*** EXERCISE INPUTS

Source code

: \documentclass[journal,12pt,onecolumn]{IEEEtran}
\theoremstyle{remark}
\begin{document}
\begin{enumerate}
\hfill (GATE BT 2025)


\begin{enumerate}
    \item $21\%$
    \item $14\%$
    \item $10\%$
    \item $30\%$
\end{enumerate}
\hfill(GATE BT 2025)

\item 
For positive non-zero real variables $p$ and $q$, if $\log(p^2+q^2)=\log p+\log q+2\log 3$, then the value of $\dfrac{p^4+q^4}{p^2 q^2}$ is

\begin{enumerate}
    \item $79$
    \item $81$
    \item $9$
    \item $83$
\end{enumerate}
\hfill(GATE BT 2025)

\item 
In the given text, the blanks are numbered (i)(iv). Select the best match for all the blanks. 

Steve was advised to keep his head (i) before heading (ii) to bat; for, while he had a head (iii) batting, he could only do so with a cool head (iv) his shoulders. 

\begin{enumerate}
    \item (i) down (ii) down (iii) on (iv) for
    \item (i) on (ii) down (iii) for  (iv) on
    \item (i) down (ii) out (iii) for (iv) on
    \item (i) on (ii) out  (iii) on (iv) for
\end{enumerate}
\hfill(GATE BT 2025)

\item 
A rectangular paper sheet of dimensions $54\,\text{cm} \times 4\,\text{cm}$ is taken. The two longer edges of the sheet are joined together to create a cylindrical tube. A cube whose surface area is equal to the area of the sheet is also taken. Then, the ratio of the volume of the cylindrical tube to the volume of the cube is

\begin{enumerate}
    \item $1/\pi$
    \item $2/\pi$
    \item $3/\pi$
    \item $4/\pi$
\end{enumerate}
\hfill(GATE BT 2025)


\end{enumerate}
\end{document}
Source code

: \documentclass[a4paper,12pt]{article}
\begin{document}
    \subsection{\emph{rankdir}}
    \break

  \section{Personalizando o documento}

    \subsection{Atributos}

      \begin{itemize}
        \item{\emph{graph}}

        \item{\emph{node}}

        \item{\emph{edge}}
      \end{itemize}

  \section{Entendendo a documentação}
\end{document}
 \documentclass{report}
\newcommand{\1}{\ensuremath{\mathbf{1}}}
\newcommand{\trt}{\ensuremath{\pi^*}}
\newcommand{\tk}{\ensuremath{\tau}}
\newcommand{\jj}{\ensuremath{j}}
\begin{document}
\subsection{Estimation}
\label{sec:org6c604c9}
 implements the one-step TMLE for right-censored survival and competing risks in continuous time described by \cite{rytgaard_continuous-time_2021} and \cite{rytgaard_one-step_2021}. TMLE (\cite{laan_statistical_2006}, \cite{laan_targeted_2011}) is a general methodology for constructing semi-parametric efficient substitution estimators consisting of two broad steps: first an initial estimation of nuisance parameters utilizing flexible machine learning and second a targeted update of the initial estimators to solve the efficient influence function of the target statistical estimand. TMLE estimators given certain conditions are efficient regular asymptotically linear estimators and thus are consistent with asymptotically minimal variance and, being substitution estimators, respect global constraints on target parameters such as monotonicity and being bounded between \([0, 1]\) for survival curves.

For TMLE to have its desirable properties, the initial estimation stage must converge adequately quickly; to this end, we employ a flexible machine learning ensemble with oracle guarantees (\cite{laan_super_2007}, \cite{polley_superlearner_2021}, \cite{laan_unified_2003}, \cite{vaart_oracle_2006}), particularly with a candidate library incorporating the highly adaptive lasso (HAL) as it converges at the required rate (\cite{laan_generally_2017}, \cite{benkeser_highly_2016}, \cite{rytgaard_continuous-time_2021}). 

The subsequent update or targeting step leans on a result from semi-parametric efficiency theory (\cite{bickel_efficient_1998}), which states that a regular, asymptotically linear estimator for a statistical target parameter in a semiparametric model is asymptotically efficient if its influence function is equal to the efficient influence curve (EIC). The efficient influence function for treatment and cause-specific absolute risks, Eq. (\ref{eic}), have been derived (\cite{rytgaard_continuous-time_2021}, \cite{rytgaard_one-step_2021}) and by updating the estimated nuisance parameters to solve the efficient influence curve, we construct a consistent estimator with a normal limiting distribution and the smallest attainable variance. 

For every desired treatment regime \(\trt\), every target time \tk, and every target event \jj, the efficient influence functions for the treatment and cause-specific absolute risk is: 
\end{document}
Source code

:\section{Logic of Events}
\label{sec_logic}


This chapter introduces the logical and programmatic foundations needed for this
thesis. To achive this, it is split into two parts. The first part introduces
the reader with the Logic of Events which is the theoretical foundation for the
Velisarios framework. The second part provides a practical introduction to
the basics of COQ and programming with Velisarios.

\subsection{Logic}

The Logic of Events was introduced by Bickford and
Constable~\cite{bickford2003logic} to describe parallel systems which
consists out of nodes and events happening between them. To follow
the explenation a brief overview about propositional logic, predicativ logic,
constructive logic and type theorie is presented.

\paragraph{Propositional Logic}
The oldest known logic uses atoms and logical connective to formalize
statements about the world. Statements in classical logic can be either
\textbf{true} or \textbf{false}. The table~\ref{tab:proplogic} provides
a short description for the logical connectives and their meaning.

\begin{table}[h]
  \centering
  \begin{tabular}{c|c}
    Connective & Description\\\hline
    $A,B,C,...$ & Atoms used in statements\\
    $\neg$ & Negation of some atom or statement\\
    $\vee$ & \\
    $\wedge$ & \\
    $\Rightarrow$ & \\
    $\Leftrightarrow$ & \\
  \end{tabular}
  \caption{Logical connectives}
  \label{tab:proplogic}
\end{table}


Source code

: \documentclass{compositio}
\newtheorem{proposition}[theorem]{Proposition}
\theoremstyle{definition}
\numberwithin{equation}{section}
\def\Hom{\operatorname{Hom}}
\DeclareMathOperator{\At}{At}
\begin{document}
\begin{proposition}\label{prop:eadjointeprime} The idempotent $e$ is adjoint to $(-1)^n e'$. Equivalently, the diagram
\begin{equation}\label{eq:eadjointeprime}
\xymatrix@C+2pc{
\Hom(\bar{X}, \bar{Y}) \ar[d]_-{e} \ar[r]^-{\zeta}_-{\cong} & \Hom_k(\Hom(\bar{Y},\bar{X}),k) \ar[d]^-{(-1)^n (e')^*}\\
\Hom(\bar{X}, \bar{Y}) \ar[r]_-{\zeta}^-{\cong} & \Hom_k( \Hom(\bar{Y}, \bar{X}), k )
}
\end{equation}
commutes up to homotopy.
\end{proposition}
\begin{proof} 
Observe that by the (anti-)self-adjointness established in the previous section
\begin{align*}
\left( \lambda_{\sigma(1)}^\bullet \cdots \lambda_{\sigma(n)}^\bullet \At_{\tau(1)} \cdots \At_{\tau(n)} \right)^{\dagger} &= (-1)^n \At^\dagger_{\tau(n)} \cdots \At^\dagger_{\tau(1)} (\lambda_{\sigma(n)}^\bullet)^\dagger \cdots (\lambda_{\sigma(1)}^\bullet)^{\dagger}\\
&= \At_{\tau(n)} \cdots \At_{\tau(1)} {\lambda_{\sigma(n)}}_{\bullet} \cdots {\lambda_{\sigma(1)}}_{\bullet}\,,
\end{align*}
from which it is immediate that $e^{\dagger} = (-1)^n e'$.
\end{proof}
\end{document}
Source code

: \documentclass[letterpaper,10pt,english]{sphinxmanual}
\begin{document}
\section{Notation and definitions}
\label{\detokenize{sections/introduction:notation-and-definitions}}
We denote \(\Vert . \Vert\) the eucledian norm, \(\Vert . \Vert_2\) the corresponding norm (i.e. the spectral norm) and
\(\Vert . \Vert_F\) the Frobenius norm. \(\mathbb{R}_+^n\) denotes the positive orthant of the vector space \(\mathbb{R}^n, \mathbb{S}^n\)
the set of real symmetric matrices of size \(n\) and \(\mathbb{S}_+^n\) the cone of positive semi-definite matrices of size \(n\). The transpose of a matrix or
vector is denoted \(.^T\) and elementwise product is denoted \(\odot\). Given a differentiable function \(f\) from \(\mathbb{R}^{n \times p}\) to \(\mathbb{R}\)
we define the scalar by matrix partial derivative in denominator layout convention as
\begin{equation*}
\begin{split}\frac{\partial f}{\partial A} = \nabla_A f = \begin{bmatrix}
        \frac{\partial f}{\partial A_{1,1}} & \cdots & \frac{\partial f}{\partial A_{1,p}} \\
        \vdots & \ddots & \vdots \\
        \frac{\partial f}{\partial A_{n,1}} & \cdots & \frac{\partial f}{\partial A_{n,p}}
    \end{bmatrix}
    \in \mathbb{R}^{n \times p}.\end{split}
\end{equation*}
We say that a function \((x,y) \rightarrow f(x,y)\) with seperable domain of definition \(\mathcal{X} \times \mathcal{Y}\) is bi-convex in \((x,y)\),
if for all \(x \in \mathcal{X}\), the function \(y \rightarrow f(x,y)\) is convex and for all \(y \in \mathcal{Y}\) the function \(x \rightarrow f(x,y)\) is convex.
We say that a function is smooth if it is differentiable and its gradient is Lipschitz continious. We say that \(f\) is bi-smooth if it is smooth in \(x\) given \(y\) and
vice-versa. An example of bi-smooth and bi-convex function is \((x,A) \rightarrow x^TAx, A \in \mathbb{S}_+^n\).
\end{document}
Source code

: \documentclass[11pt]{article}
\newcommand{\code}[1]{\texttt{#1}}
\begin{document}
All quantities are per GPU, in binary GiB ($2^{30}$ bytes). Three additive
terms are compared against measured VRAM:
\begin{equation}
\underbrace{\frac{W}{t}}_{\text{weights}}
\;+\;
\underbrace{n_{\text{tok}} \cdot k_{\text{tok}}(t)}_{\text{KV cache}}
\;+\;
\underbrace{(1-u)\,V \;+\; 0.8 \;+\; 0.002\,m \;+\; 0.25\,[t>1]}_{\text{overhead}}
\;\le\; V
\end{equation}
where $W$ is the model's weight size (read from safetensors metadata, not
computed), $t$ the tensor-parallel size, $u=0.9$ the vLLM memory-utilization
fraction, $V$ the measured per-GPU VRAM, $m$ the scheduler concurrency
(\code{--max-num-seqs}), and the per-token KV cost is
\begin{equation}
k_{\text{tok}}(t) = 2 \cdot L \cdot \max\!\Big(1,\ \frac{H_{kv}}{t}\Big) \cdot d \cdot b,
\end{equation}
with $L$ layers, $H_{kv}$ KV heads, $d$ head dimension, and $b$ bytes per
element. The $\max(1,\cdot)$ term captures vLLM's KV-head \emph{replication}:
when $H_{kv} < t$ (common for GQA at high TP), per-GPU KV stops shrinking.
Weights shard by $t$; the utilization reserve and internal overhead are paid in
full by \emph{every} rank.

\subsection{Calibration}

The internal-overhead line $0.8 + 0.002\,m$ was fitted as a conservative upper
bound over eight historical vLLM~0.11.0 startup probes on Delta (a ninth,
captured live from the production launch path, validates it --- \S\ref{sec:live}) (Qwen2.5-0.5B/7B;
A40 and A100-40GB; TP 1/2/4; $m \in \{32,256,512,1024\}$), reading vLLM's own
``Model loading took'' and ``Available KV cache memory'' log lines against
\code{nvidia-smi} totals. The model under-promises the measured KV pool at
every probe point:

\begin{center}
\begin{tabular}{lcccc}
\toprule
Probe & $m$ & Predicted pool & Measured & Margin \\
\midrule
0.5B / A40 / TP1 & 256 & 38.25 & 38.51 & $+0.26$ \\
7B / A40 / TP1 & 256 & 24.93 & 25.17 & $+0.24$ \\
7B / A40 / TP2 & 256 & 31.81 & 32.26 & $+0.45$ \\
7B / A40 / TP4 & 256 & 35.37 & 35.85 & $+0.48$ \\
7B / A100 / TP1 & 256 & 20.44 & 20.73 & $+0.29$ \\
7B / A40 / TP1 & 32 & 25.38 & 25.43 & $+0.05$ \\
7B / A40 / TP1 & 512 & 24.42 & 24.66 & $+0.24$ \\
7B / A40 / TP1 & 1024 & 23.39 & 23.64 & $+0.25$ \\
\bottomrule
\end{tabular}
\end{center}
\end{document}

******

WHAT TO DO: All lines in the records above that contain "partial" are to be reported.

TASK ANSWER:
we define the scalar by matrix partial derivative in denominator layout convention as
\begin{split}\frac{\partial f}{\partial A} = \nabla_A f = \begin{bmatrix}
        \frac{\partial f}{\partial A_{1,1}} & \cdots & \frac{\partial f}{\partial A_{1,p}} \\
        \frac{\partial f}{\partial A_{n,1}} & \cdots & \frac{\partial f}{\partial A_{n,p}}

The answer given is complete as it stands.